With gold now back above the crucial $5,000 mark, we see this as a clear signal driven by softer inflation data. This rally is fueled by renewed market bets that the Federal Reserve will be forced to cut rates by June. We must now position for continued upward momentum as long as this narrative holds.

Derivative traders should consider buying call options with strike prices approaching the $5,100 resistance level. Implied volatility has likely increased after the sharp move, but the strong momentum suggests further upside is possible. Looking back at the gold rally in late 2023, when Fed pivot speculation first began, we saw similar patterns of sharp, sustained buying interest.

However, we must also account for the strong jobs report and sticky core inflation, which could give the Fed a reason to wait. To hedge against a potential reversal, purchasing put options with a strike price below the 20-day moving average, near $4,950, could protect profits.

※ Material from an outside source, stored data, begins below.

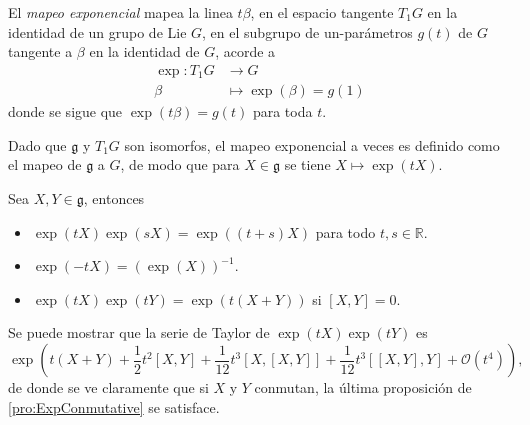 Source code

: \begin{mydef}
El \emph{mapeo exponencial} mapea la linea $t \beta$, en el espacio tangente $T_{1} G$ en la identidad de un grupo de Lie $G$, en el subgrupo de un-par\'{a}metros $g (t)$ de $G$ tangente a $\beta$ en la identidad de $G$, acorde a
%
\begin{align*}
\exp: T_{1} G & \longrightarrow G \\
\beta & \longmapsto \exp (\beta) = g (1)
\end{align*}
%
donde se sigue que $\exp (t \beta) = g (t)$ para toda $t$.
\end{mydef}

\begin{obs}
Dado que $\mathfrak{g}$ y $T_{1} G$ son isomorfos, el mapeo exponencial a veces es definido como el mapeo de $\mathfrak{g}$ a $G$, de modo que para $X \in \mathfrak{g}$ se tiene $X \mapsto \exp(tX)$.
\end{obs}

\begin{pro}
\label{pro:ExpConmutative}
Sea $X, Y \in \mathfrak{g}$, entonces
%
\begin{itemize}
\item{$\exp (t X) \exp (s X) = \exp ((t + s) X)$ para todo $t, s \in \mathbb{R}$.}
\item{$\exp (-t X) = (\exp (X))^{-1}$.}
\item{$\exp (t X) \exp (t Y) = \exp (t (X + Y))$ si $[X, Y] = 0$.}
\end{itemize}
%
\end{pro}

Se puede mostrar que la serie de Taylor de $\exp (t X) \exp (t Y)$ es
%
\begin{equation*}
\exp \left( t (X + Y) + \frac{1}{2} t^{2} [X, Y] + \frac{1}{12} t^{3} [X, [X, Y]] + \frac{1}{12} t^{3} [[X, Y], Y] +\mathcal{O}(t^{4}) \right),
\end{equation*}
%
de donde se ve claramente que si $X$ y $Y$ conmutan, la \'{u}ltima proposici\'{o}n de \ref{pro:ExpConmutative} se satisface.

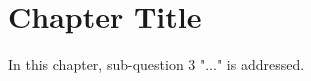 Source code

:\chapter{Chapter Title}
\label{ch5: third-core-chapter}
\minitoc

In this chapter, sub-question 3 "..." is addressed.

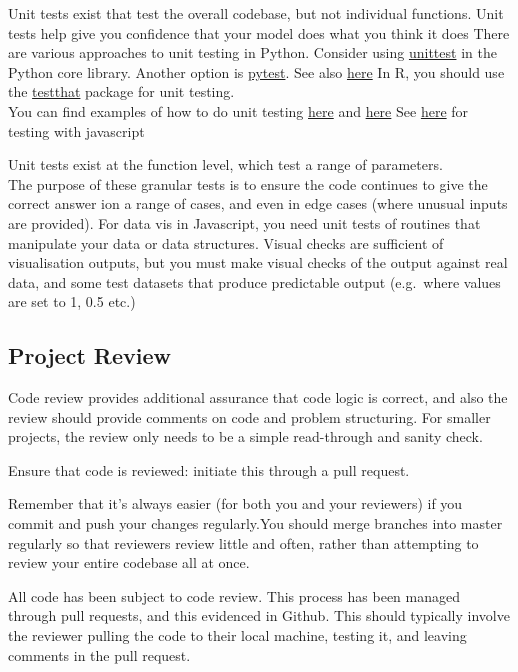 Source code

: \documentclass[]{book}
\begin{document}
Unit tests exist that test the overall codebase, but not individual functions.
Unit tests help give you confidence that your model does what you think it does
There are various approaches to unit testing in Python. Consider using \href{https://docs.python.org/3/library/unittest.html}{unittest} in the Python core library. Another option is \href{https://docs.pytest.org/en/latest/}{pytest}. See also \href{http://python-guide-pt-br.readthedocs.io/en/latest/writing/tests/}{here}
In R, you should use the \href{https://github.com/hadley/testthat}{testthat} package for unit testing.\\
You can find examples of how to do unit testing \href{https://github.com/ukgovdatascience/eesectors/tree/master/tests}{here} and \href{https://github.com/RobinL/costmodelr/tree/master/tests}{here} See \href{http://busypeoples.github.io/post/testing-d3-with-jasmine/}{here} for testing with javascript

Unit tests exist at the function level, which test a range of parameters.\\
The purpose of these granular tests is to ensure the code continues to give the correct answer ion a range of cases, and even in edge cases (where unusual inputs are provided).
For data vis in Javascript, you need unit tests of routines that manipulate your data or data structures. Visual checks are sufficient of visualisation outputs, but you must make visual checks of the output against real data, and some test datasets that produce predictable output (e.g.~where values are set to 1, 0.5 etc.)

\hypertarget{review}{%
\subsection{Project Review}\label{review}}

Code review provides additional assurance that code logic is correct, and also the review should provide comments on code and problem structuring.
For smaller projects, the review only needs to be a simple read-through and sanity check.

Ensure that code is reviewed: initiate this through a pull request.

Remember that it's always easier (for both you and your reviewers) if you commit and push your changes regularly.You should merge branches into master regularly so that reviewers review little and often, rather than attempting to review your entire codebase all at once.

All code has been subject to code review.
This process has been managed through pull requests, and this evidenced in Github. This should typically involve the reviewer pulling the code to their local machine, testing it, and leaving comments in the pull request.
\end{document}
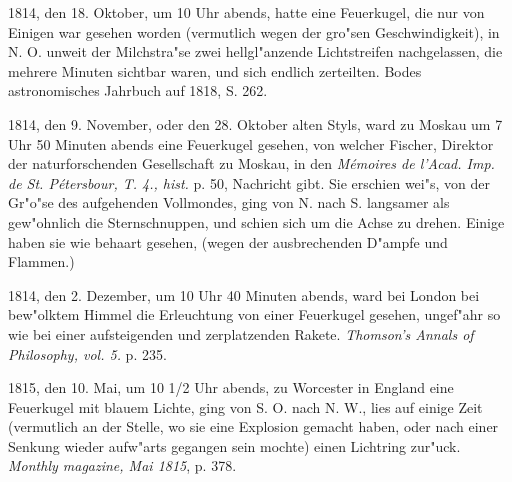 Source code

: \documentclass[a4paper, 11pt, oneside, polutonikogreek, german]{article}
\begin{document}
1814, den 18. Oktober, um 10 Uhr abends, hatte eine Feuerkugel, die nur von Einigen war gesehen worden (vermutlich wegen der gro"sen Geschwindigkeit), in N. O. unweit der Milchstra"se zwei hellgl"anzende Lichtstreifen nachgelassen, die mehrere Minuten sichtbar waren, und sich endlich zerteilten. Bodes astronomisches Jahrbuch auf 1818, S. 262.

1814, den 9. November, oder den 28. Oktober alten Styls, ward zu Moskau um 7 Uhr 50 Minuten abends eine Feuerkugel gesehen, von welcher Fischer, Direktor der naturforschenden Gesellschaft zu Moskau, in den \emph{Mémoires de l'Acad. Imp. de St. Pétersbour, T. 4., hist.} p. 50, Nachricht gibt. Sie erschien wei"s, von der Gr"o"se des aufgehenden Vollmondes, ging von N. nach S. langsamer als gew"ohnlich die Sternschnuppen, und schien sich um die Achse zu drehen. Einige haben sie wie behaart gesehen, (wegen der ausbrechenden D"ampfe und Flammen.)

1814, den 2. Dezember, um 10 Uhr 40 Minuten abends, ward bei London bei bew"olktem Himmel die Erleuchtung von einer Feuerkugel gesehen, ungef"ahr so wie bei einer aufsteigenden und zerplatzenden Rakete. \emph{Thomson's Annals of Philosophy, vol. 5.} p. 235.

1815, den 10. Mai, um 10 1/2 Uhr abends, zu Worcester in England eine Feuerkugel mit blauem Lichte, ging von S. O. nach N. W., lies auf einige Zeit (vermutlich an der Stelle, wo sie eine Explosion gemacht haben, oder nach einer Senkung wieder aufw"arts gegangen sein mochte) einen Lichtring zur"uck. \emph{Monthly magazine, Mai 1815}, p. 378.
\end{document}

This provides a safety net if upcoming data changes the current sentiment.

The focus in the coming weeks will be on the Fed’s preferred inflation gauge, the core PCE data. This release could either confirm the CPI’s disinflationary trend or challenge it, creating significant price swings. We should prepare for heightened volatility around this event, possibly using strategies that profit from large moves in either direction.

We are also closely watching the US 10-year Treasury yield, which has dipped to 4.06%. Historically, a sustained drop in real yields provides strong support for non-yielding assets like gold. If yields continue to fall and the US Dollar Index remains below 97.00, it reinforces the bullish case for gold derivatives.